There is plenty to learn for Pakistan from India’s successful Chandrayaan-3 mission.

    The craft became the first to land near the south pole of the moon. Moreover, with this feat, India joins a select club of nations — including the US, Russia and China — that have achieved controlled landings on the lunar surface.

    Dawn in it’s editorial says while there is much wrong with modern India, especially with the Hindu majoritarian government’s repressive tendencies, this particular feat deserves appreciation as our eastern neighbour achieved on a lesser budget what richer nations accomplished by spending larger sums.

    Nearly a decade ago, the Indians also successfully launched the Mangalyaan observer mission to Mars, while success was achieved in the latest moon mission after Chandrayaan-2 failed in 2019.
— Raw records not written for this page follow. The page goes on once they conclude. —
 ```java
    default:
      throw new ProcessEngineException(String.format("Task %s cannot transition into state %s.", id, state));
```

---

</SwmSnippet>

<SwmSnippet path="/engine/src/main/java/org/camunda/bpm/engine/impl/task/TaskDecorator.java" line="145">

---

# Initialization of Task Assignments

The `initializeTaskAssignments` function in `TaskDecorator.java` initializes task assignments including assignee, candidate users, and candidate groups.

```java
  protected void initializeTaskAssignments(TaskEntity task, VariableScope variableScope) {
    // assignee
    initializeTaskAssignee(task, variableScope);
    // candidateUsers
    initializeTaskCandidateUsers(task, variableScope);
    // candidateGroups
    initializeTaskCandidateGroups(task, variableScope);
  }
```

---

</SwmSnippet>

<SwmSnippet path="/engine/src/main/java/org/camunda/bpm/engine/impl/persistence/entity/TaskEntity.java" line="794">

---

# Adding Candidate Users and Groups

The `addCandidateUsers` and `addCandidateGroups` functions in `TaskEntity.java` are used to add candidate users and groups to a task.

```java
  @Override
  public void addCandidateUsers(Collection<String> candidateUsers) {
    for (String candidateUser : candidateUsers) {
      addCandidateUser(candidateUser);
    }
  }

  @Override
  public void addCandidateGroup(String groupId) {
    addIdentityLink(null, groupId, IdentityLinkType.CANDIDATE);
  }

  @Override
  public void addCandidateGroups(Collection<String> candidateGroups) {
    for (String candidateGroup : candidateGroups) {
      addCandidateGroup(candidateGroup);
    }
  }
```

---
    Perhaps the key to the success of India’s space programme, apart from sustained state support, is the quality and dedication of its engineers and scientists who helped make these difficult missions possible.

    “Comparisons are indeed odious, but there may be plenty for Pakistan to learn from India’s space success. Pakistan’s space programme was launched before India’s and managed modest success, such as launching a rocket in the early 1960s under the watch of luminaries such as Dr Abdus Salam.”

    In 1990, we managed to put a satellite, Badr-1, into space. These missions were accomplished with American and later Chinese help. However, in the decades since, our national space body, Suparco, has not achieved any stellar success.

There are various reasons for our space programme remaining earth-bound. Among these include the fact that, particularly in the recent past, Pakistan’s space agency has been helmed by retired military men, not experts in the field.

    Also, much has been written about our education system, and the fact that it is not producing the required manpower to give Pakistan a qualitative edge in science and technology.

  Sadly, we have become consumers of science and technology, and not producers of knowledge. Moreover, we lose our best minds to brain drain as bright youngsters opt for greener pastures due to stifling bureaucracy and lack of merit and opportunities at home.

While Pakistan cannot afford to pursue vanity projects — a former minister had boasted about putting a person in space — a functional space programme is important for defence and civilian needs.

Perhaps we can learn from India in this respect by revamping Suparco and encouraging our brightest to innovate and reach for the stars.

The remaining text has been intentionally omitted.